WHAT YOU NEED TO DO:
Lines of the listing that contain "github" need to be copied.

MATERIAL SHOWN:
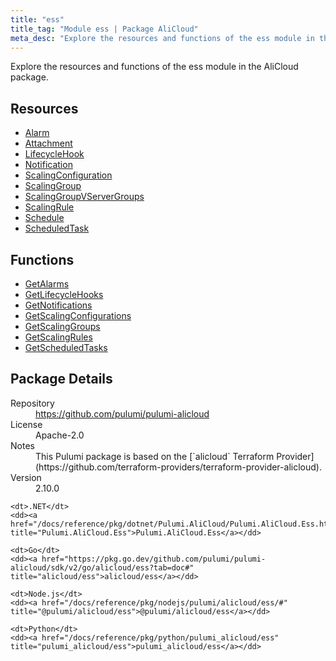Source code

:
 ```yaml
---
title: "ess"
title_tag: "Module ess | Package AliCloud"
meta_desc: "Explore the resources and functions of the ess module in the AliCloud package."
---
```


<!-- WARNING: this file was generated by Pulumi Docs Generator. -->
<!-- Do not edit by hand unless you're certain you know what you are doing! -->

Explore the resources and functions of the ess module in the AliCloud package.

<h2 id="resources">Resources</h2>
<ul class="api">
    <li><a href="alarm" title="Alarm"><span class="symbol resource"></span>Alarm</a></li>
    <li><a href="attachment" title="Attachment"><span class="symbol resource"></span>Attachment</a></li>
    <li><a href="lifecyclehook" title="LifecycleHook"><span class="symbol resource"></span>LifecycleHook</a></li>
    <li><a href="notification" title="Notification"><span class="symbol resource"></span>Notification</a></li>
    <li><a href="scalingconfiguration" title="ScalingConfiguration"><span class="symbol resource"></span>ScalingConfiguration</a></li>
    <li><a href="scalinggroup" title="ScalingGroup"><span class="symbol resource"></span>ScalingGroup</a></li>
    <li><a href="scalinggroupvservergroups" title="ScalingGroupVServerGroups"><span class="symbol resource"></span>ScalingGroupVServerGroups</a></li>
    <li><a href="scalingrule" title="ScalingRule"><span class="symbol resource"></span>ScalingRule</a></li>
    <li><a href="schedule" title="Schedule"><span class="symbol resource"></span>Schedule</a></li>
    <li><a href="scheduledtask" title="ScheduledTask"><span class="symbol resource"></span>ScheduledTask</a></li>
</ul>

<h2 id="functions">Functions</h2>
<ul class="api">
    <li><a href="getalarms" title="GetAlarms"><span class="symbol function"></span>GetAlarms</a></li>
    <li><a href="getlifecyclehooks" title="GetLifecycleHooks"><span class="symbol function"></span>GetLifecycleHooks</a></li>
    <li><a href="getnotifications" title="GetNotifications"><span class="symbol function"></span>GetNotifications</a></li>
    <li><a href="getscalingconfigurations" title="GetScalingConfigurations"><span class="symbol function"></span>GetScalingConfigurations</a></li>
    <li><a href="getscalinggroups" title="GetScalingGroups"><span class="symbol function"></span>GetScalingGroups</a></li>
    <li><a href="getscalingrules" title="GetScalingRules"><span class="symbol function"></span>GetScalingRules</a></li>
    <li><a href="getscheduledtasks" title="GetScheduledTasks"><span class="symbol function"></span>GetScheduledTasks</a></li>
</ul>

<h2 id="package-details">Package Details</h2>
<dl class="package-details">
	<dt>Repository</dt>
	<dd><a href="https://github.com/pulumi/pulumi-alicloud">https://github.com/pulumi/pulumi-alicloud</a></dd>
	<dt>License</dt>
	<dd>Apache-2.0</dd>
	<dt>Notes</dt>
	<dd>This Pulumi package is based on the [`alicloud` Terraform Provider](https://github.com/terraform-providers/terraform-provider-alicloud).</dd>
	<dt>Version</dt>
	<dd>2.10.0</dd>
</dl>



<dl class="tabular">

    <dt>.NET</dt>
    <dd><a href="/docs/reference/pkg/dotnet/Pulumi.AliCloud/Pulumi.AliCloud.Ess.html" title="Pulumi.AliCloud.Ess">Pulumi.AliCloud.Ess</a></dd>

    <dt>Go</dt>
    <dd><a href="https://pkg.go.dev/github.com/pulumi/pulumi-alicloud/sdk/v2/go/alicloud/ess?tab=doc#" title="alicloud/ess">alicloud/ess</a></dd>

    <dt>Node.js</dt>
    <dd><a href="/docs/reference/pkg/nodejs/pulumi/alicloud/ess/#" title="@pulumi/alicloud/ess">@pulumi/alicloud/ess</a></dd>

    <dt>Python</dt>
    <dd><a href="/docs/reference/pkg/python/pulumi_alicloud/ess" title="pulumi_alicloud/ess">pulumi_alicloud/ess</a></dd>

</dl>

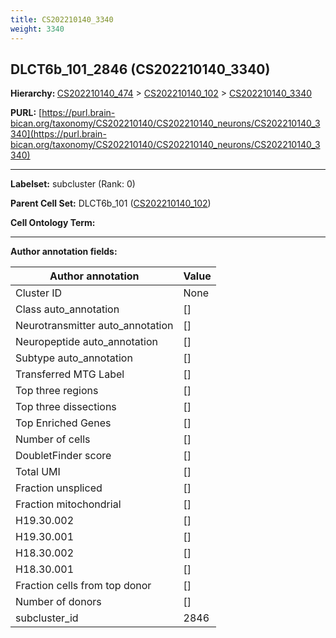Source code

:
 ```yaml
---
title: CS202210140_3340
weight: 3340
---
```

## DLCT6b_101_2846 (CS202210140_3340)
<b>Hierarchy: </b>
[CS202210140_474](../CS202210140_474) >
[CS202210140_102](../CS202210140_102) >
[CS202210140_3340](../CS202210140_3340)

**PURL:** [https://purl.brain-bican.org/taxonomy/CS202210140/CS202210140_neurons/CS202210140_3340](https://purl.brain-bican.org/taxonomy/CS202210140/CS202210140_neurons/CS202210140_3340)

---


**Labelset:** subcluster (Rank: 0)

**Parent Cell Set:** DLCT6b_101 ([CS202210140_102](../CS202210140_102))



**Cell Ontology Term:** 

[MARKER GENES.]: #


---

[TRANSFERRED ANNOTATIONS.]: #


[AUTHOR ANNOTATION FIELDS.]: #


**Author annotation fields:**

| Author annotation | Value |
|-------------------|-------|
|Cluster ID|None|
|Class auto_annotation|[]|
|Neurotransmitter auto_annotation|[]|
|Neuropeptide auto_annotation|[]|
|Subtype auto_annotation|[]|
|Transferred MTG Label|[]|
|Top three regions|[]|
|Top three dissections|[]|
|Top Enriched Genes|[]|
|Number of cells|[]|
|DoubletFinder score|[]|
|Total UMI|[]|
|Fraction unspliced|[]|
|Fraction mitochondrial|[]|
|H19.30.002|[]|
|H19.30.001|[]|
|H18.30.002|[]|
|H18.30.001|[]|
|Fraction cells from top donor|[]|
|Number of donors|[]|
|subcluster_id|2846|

ANSWER BOX:
	<dd><a href="https://github.com/pulumi/pulumi-alicloud">https://github.com/pulumi/pulumi-alicloud</a></dd>
	<dd>This Pulumi package is based on the [`alicloud` Terraform Provider](https://github.com/terraform-providers/terraform-provider-alicloud).</dd>
    <dd><a href="https://pkg.go.dev/github.com/pulumi/pulumi-alicloud/sdk/v2/go/alicloud/ess?tab=doc#" title="alicloud/ess">alicloud/ess</a></dd>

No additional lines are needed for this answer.